Kedua, banyak orang percaya bahwa opini publik Barat adalah yang paling bebas dan berita Barat adalah yang paling obyektif dan otentik. Namun, sekarang semua opini publik Barat telah menjadi mesin perang melawan Rusia, secara ketat menutup saluran komunikasi eksternal Rusia, mengontrol penyebaran opini publik, dan menyegel suara Rusia untuk berbicara di dunia.
Ketiga, dunia Barat mengajarkan bahwa hak-hak individu, termasuk kepemilikan, adalah sakral. Namun, tindakan balasan yang dilakukan berdampak pada penduduk yang tidak berdosa dalam perang seperti uang yang disimpan di bank menjadi hilang atau berkurang nilainya. Sekarang bisa terjadi pada Rusia, lain kali bisa terjadi pada negara lain. Kesemuanya itu menafikan nilai-nilai yang selama ini menjadi kelebihan sistem dunia Barat dibandingkan dengan sistem alternatif lainnya.
Kita prihatin terhadap rakyat yang menjadi korban, termasuk yang harus meninggalkan tempat tinggalnya dan mengungsi ke negara lain.
Asimetris
Kita tidak bisa menyetujui atau menerima bahkan mengutuk serangan sebuah negara ke negara lain sebagai cara untuk menyelesaikan masalah. Kita prihatin terhadap rakyat yang menjadi korban, termasuk yang harus meninggalkan tempat tinggalnya dan mengungsi ke negara lain.
Undang-Undang Dasar kita mengamanatkan kemanusiaan yang adil dan beradab dan ketertiban dunia yang berdasarkan kemerdekaan, perdamaian abadi, dan keadilan sosial.
Penyelesaian masalah melalui perang tidak dapat dibenarkan, apa pun alasannya. Ini menjadi pelajaran bagi potensi agresi di wilayah lain, seperti Taiwan dan Laut China Selatan, di mana Indonesia punya kepentingan.

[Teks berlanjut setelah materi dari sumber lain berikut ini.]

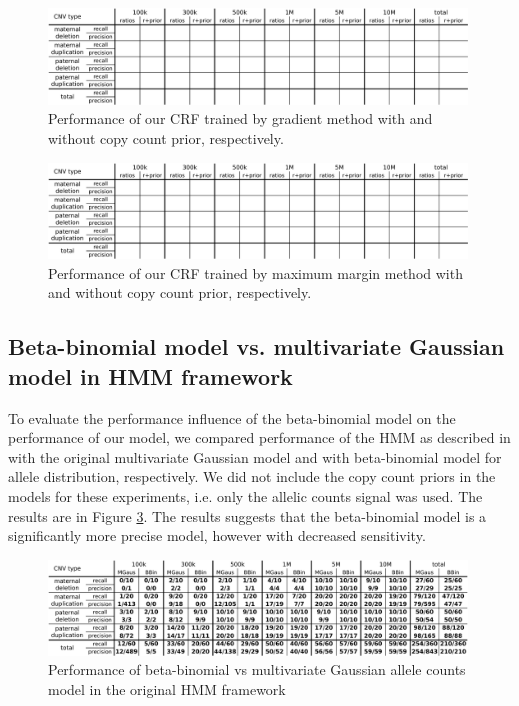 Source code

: \begin{figure}
\caption{Performance of our CRF trained by gradient method with and without copy count prior, respectively.}
\label{fig:CRFbyGM}
\centering
\includegraphics[width=0.99\textwidth]{figures/crf_gradient}
\end{figure}

\begin{figure}
\caption{Performance of our CRF trained by maximum margin method with and without copy count prior, respectively.}
\label{fig:CRFbyMM}
\centering
\includegraphics[width=0.99\textwidth]{figures/crf_margin}
\end{figure}

\subsection{Beta-binomial model vs. multivariate Gaussian model in HMM framework}
To evaluate the performance influence of the beta-binomial model on the performance of our model, we compared performance of the HMM as described in \cite{rampasek2014fcnv} with the original multivariate Gaussian model and with beta-binomial model for allele distribution, respectively. We did not include the copy count priors in the models for these experiments, i.e. only the allelic counts signal was used. The results are in Figure \ref{fig:BBvsMG}. The results suggests that the beta-binomial model is a significantly more precise model, however with decreased sensitivity.

\begin{figure}
\caption{Performance of beta-binomial vs multivariate Gaussian allele counts model in the original HMM framework}
\label{fig:BBvsMG}
\centering
\includegraphics[width=0.99\textwidth]{figures/hmm_bb_mg}
\end{figure}


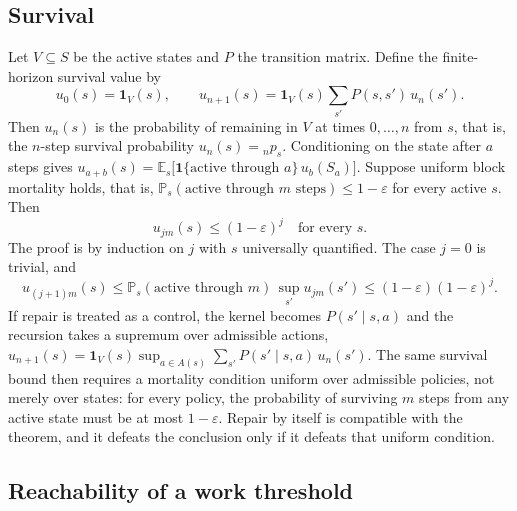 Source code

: \documentclass[11pt]{article}
\theoremstyle{definition}
\theoremstyle{remark}
\newcommand{\E}{\mathbb{E}}
\renewcommand{\Pr}{\mathbb{P}}
\begin{document}
\subsection{Survival}

Let $V \subseteq S$ be the active states and $P$ the transition matrix. Define the finite-horizon survival value by
\[
u_0(s) = \mathbf 1_V(s),
\qquad
u_{n+1}(s) = \mathbf 1_V(s) \sum_{s'} P(s,s')\, u_n(s').
\]
Then $u_n(s)$ is the probability of remaining in $V$ at times $0,\dots,n$ from $s$, that is, the $n$-step survival probability $u_n(s) = {}_{n}p_{s}$. Conditioning on the state after $a$ steps gives $u_{a+b}(s) = \E_s\big[\mathbf 1\{\text{active through } a\}\, u_b(S_a)\big]$. Suppose uniform block mortality holds, that is, $\Pr_s(\text{active through } m \text{ steps}) \le 1-\varepsilon$ for every active $s$. Then
\[
u_{jm}(s) \le (1-\varepsilon)^j \quad \text{for every } s .
\]
The proof is by induction on $j$ with $s$ universally quantified. The case $j=0$ is trivial, and
\[
u_{(j+1)m}(s) \le \Pr_s(\text{active through } m)\, \sup_{s'} u_{jm}(s') \le (1-\varepsilon)(1-\varepsilon)^j .
\]
If repair is treated as a control, the kernel becomes $P(s' \mid s, a)$ and the recursion takes a supremum over admissible actions, $u_{n+1}(s) = \mathbf 1_V(s) \sup_{a \in A(s)} \sum_{s'} P(s' \mid s, a)\, u_n(s')$. The same survival bound then requires a mortality condition uniform over admissible policies, not merely over states: for every policy, the probability of surviving $m$ steps from any active state must be at most $1-\varepsilon$. Repair by itself is compatible with the theorem, and it defeats the conclusion only if it defeats that uniform condition.

\subsection{Reachability of a work threshold}
\end{document}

Di lain pihak, kita melihat betapa kekuatan teknologi dan ekonomi yang dikuasai dunia Barat menjadi alat perang yang demikian dahsyatnya yang menunjukkan betapa asimetrisnya perimbangan kekuasaan di dunia ini. Dalam benak terlintas, seandainya reaksi yang keras seperti itu juga dilakukan bagi rakyat Palestina yang selama 70 tahun terusir atau menjadi orang asing di tanah airnya sendiri. Tapi itu cerita lain.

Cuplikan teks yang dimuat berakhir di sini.